WHAT NEEDS TO BE DONE
The records that follow must be printed exactly as they are.

=== Section Start ===

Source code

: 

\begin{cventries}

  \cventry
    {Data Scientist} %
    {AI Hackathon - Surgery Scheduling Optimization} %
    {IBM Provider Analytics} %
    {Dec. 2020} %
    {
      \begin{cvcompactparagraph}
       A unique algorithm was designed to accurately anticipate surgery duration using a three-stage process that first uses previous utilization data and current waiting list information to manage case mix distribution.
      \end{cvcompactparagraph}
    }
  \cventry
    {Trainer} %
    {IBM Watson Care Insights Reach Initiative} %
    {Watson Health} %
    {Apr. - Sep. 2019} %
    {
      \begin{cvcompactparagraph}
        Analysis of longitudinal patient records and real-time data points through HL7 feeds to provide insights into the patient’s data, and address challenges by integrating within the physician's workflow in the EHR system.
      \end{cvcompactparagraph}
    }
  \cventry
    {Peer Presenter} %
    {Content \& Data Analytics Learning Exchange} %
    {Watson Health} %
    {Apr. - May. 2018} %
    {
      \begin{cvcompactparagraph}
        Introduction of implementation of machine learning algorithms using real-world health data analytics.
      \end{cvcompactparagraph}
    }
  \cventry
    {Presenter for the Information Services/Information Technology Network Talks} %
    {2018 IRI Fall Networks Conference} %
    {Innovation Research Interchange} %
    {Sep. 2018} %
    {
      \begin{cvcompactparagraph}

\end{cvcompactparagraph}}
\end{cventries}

=== Section End ===

ANSWER BELOW
Source code

: 

\begin{cventries}

  \cventry
    {Data Scientist} %
    {AI Hackathon - Surgery Scheduling Optimization} %
    {IBM Provider Analytics} %
    {Dec. 2020} %
    {
      \begin{cvcompactparagraph}
       A unique algorithm was designed to accurately anticipate surgery duration using a three-stage process that first uses previous utilization data and current waiting list information to manage case mix distribution.
      \end{cvcompactparagraph}
    }
  \cventry
    {Trainer} %
    {IBM Watson Care Insights Reach Initiative} %
    {Watson Health} %
    {Apr. - Sep. 2019} %
    {
      \begin{cvcompactparagraph}
        Analysis of longitudinal patient records and real-time data points through HL7 feeds to provide insights into the patient’s data, and address challenges by integrating within the physician's workflow in the EHR system.
      \end{cvcompactparagraph}
    }
  \cventry
    {Peer Presenter} %
    {Content \& Data Analytics Learning Exchange} %
    {Watson Health} %
    {Apr. - May. 2018} %
    {
      \begin{cvcompactparagraph}
        Introduction of implementation of machine learning algorithms using real-world health data analytics.
      \end{cvcompactparagraph}
    }
  \cventry
    {Presenter for the Information Services/Information Technology Network Talks} %
    {2018 IRI Fall Networks Conference} %
    {Innovation Research Interchange} %
    {Sep. 2018} %
    {
      \begin{cvcompactparagraph}

\end{cvcompactparagraph}}
\end{cventries}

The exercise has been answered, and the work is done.